— Given data —
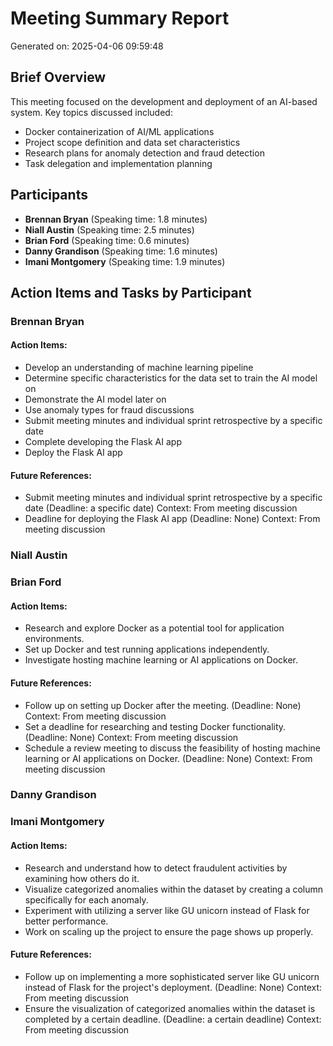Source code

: # Meeting Summary Report
Generated on: 2025-04-06 09:59:48
## Brief Overview
This meeting focused on the development and deployment of an AI-based system. Key topics discussed included:
- Docker containerization of AI/ML applications
- Project scope definition and data set characteristics
- Research plans for anomaly detection and fraud detection
- Task delegation and implementation planning

## Participants
- **Brennan Bryan** (Speaking time: 1.8 minutes)
- **Niall Austin** (Speaking time: 2.5 minutes)
- **Brian Ford** (Speaking time: 0.6 minutes)
- **Danny Grandison** (Speaking time: 1.6 minutes)
- **Imani Montgomery** (Speaking time: 1.9 minutes)

## Action Items and Tasks by Participant

### Brennan Bryan

#### Action Items:
- Develop an understanding of machine learning pipeline
- Determine specific characteristics for the data set to train the AI model on
- Demonstrate the AI model later on
- Use anomaly types for fraud discussions
- Submit meeting minutes and individual sprint retrospective by a specific date
- Complete developing the Flask AI app
- Deploy the Flask AI app

#### Future References:
- Submit meeting minutes and individual sprint retrospective by a specific date (Deadline: a specific date)
  Context: From meeting discussion
- Deadline for deploying the Flask AI app (Deadline: None)
  Context: From meeting discussion

### Niall Austin

### Brian Ford

#### Action Items:
- Research and explore Docker as a potential tool for application environments.
- Set up Docker and test running applications independently.
- Investigate hosting machine learning or AI applications on Docker.

#### Future References:
- Follow up on setting up Docker after the meeting. (Deadline: None)
  Context: From meeting discussion
- Set a deadline for researching and testing Docker functionality. (Deadline: None)
  Context: From meeting discussion
- Schedule a review meeting to discuss the feasibility of hosting machine learning or AI applications on Docker. (Deadline: None)
  Context: From meeting discussion

### Danny Grandison

### Imani Montgomery

#### Action Items:
- Research and understand how to detect fraudulent activities by examining how others do it.
- Visualize categorized anomalies within the dataset by creating a column specifically for each anomaly.
- Experiment with utilizing a server like GU unicorn instead of Flask for better performance.
- Work on scaling up the project to ensure the page shows up properly.

#### Future References:
- Follow up on implementing a more sophisticated server like GU unicorn instead of Flask for the project's deployment. (Deadline: None)
  Context: From meeting discussion
- Ensure the visualization of categorized anomalies within the dataset is completed by a certain deadline. (Deadline: a certain deadline)
  Context: From meeting discussion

— Directions for this task —
Determine how many lines of the listing above include the word "unicorn", and report that number only.

— Solution for this problem —
2